- _REQUIRED ACTION_
In the material below, the lines containing the word "envoyés" are required; copy each of them.

- _DATA SUPPLIED_
+ + + + +
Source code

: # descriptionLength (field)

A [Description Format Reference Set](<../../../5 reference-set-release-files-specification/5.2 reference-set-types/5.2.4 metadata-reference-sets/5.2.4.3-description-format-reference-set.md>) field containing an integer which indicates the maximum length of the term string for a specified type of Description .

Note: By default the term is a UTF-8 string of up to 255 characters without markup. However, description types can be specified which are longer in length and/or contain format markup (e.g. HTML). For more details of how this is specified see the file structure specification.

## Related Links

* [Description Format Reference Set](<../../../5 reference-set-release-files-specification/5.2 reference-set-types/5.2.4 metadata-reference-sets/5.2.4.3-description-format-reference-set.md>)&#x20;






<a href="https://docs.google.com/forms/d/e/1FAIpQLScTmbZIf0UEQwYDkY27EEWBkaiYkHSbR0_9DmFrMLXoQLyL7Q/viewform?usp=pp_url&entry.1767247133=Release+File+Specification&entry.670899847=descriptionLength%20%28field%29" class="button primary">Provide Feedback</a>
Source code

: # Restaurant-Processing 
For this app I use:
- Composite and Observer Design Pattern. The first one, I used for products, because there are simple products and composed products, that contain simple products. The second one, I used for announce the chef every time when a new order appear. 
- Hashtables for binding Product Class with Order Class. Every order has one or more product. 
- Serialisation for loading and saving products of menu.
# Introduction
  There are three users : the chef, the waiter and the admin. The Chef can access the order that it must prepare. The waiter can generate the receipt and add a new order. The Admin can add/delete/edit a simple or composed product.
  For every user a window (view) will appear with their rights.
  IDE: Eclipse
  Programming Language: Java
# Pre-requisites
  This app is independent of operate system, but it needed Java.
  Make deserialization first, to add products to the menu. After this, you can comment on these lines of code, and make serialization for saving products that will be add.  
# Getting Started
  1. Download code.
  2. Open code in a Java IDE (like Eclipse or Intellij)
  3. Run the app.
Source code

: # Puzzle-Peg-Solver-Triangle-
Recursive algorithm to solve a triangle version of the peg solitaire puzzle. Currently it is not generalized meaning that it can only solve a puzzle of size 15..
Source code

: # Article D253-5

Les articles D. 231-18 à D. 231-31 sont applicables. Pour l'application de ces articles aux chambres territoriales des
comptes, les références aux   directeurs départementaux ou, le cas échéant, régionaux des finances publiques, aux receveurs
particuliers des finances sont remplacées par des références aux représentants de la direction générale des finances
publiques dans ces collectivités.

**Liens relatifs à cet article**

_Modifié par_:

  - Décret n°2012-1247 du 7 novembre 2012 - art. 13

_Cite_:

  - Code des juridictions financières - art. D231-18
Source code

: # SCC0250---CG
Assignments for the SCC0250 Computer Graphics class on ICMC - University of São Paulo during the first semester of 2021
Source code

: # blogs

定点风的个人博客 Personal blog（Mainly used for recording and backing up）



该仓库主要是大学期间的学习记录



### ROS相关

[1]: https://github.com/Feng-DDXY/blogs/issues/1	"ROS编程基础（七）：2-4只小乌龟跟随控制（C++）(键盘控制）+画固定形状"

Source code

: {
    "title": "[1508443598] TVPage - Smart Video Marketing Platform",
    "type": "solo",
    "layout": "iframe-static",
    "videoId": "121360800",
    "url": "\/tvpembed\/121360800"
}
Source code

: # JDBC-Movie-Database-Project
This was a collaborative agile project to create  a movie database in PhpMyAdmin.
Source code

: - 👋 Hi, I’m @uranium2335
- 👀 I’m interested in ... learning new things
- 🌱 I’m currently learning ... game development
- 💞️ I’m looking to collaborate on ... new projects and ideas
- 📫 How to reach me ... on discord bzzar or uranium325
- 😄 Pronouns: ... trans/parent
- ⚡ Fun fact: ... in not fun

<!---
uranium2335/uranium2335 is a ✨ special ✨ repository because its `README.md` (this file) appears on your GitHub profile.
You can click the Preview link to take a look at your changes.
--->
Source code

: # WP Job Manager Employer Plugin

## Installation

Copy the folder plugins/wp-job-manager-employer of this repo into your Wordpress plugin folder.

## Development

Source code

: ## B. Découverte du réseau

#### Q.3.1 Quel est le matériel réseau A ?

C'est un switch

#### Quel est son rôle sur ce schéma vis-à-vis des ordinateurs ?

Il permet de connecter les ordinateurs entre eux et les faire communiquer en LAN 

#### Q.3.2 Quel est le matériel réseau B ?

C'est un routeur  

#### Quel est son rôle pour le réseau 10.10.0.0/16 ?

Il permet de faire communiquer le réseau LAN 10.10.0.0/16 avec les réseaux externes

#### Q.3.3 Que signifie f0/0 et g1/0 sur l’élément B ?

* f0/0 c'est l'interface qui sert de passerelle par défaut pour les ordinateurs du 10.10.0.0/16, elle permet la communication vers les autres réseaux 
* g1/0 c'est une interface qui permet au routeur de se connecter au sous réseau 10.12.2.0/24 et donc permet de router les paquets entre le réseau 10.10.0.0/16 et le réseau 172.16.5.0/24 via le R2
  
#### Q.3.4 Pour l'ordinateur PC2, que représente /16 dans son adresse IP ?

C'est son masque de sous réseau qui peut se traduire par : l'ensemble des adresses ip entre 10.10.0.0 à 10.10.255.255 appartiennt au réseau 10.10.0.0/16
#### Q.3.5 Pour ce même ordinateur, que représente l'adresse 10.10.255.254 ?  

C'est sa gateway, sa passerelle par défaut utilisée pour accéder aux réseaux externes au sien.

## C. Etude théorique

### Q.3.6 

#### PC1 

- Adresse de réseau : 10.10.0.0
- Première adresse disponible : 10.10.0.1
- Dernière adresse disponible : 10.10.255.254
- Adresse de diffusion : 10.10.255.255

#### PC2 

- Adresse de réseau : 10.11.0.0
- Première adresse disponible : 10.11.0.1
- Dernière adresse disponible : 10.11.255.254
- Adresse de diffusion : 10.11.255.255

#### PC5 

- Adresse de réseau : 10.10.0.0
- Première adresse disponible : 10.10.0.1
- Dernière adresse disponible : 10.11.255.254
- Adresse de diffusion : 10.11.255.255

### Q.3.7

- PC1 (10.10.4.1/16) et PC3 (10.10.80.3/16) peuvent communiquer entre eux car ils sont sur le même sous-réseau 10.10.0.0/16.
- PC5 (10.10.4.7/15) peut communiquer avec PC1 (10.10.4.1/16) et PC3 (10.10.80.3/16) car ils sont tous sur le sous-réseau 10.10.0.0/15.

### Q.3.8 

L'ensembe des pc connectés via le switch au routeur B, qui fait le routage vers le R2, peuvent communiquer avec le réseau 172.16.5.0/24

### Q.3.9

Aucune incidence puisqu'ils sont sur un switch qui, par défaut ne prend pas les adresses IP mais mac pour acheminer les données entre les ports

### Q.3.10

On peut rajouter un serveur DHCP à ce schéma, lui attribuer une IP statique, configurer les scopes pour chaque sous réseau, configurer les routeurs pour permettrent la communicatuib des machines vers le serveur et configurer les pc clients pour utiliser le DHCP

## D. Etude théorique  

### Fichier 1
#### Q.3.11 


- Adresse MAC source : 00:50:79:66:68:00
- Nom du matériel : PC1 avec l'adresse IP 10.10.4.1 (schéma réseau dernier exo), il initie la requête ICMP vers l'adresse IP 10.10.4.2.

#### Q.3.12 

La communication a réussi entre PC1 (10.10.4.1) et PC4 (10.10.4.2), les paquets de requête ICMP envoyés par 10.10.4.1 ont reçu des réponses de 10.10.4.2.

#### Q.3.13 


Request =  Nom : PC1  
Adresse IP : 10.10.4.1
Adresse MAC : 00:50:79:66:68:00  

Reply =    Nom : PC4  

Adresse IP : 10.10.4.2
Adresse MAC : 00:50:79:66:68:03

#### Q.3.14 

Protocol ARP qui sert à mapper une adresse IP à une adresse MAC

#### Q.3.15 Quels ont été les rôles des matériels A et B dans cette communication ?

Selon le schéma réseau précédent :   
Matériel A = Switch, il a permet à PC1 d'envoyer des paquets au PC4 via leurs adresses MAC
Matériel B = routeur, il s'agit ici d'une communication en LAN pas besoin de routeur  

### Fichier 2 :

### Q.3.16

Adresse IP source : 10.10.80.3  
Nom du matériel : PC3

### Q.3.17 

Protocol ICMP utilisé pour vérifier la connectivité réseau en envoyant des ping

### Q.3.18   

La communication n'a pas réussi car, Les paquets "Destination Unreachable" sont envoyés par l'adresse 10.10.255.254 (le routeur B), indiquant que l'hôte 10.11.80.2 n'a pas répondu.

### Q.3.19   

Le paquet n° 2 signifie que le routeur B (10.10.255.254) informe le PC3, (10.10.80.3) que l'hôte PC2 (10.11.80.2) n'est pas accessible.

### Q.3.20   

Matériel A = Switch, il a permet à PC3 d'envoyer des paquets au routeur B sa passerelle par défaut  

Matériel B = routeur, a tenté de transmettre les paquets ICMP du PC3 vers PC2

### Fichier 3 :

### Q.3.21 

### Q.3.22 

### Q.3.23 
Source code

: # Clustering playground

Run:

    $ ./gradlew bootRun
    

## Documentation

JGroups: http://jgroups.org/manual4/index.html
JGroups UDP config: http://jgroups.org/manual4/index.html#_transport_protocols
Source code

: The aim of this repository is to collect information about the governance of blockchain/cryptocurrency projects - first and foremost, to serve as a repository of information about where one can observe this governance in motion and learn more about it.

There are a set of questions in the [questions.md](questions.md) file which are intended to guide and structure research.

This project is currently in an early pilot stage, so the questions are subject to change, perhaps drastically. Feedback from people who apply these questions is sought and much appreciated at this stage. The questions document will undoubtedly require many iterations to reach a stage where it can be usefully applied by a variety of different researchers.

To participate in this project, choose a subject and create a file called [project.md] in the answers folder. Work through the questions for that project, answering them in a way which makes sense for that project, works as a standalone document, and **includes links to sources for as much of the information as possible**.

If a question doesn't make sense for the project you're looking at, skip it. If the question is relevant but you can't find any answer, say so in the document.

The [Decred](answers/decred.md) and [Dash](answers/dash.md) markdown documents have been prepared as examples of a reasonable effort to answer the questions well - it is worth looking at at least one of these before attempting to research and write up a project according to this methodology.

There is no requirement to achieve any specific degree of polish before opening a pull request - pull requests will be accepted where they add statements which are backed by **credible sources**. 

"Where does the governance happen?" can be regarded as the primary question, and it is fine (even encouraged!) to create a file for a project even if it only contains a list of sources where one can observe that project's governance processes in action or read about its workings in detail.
+ + + + +
- _ANSWER TO THE EXERCISE_
La communication a réussi entre PC1 (10.10.4.1) et PC4 (10.10.4.2), les paquets de requête ICMP envoyés par 10.10.4.1 ont reçu des réponses de 10.10.4.2.
La communication n'a pas réussi car, Les paquets "Destination Unreachable" sont envoyés par l'adresse 10.10.255.254 (le routeur B), indiquant que l'hôte 10.11.80.2 n'a pas répondu.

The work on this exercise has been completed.